=== Section Start ===

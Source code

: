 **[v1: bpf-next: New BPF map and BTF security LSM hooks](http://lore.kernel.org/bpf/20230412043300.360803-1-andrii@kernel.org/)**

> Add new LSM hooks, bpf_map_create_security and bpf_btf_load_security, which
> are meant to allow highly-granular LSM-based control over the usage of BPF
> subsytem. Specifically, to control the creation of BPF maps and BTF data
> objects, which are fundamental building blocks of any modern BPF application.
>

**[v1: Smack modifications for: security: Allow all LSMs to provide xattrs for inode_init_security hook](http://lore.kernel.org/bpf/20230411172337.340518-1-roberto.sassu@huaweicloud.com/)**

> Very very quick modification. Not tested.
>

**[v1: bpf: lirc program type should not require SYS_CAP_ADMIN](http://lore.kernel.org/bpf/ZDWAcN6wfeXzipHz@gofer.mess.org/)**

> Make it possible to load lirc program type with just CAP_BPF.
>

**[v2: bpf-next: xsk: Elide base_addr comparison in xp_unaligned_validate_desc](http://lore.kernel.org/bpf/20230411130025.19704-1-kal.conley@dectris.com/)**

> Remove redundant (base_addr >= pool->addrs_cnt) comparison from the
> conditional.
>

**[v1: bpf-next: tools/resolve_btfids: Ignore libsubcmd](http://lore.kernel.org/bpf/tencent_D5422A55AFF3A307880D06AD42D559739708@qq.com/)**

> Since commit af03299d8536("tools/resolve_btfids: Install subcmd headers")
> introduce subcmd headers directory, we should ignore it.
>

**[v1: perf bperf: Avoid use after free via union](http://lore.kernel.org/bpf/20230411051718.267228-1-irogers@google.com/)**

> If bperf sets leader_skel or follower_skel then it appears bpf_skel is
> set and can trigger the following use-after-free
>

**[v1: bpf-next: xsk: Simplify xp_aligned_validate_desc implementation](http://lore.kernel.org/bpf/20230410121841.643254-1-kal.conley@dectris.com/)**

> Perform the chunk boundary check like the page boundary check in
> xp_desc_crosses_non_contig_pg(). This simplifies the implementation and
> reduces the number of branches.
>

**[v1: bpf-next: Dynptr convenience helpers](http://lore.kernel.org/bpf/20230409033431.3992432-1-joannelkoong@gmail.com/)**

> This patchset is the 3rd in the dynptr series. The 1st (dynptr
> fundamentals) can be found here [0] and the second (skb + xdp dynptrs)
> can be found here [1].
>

=== Section End ===

Assigned task:
For this exercise, find all lines in the records containing the word "kernel" and copy them.

Solution to this exercise:
: **[v1: bpf-next: New BPF map and BTF security LSM hooks](http://lore.kernel.org/bpf/20230412043300.360803-1-andrii@kernel.org/)**
**[v1: Smack modifications for: security: Allow all LSMs to provide xattrs for inode_init_security hook](http://lore.kernel.org/bpf/20230411172337.340518-1-roberto.sassu@huaweicloud.com/)**
**[v1: bpf: lirc program type should not require SYS_CAP_ADMIN](http://lore.kernel.org/bpf/ZDWAcN6wfeXzipHz@gofer.mess.org/)**
**[v2: bpf-next: xsk: Elide base_addr comparison in xp_unaligned_validate_desc](http://lore.kernel.org/bpf/20230411130025.19704-1-kal.conley@dectris.com/)**
**[v1: bpf-next: tools/resolve_btfids: Ignore libsubcmd](http://lore.kernel.org/bpf/tencent_D5422A55AFF3A307880D06AD42D559739708@qq.com/)**
**[v1: perf bperf: Avoid use after free via union](http://lore.kernel.org/bpf/20230411051718.267228-1-irogers@google.com/)**
**[v1: bpf-next: xsk: Simplify xp_aligned_validate_desc implementation](http://lore.kernel.org/bpf/20230410121841.643254-1-kal.conley@dectris.com/)**
**[v1: bpf-next: Dynptr convenience helpers](http://lore.kernel.org/bpf/20230409033431.3992432-1-joannelkoong@gmail.com/)**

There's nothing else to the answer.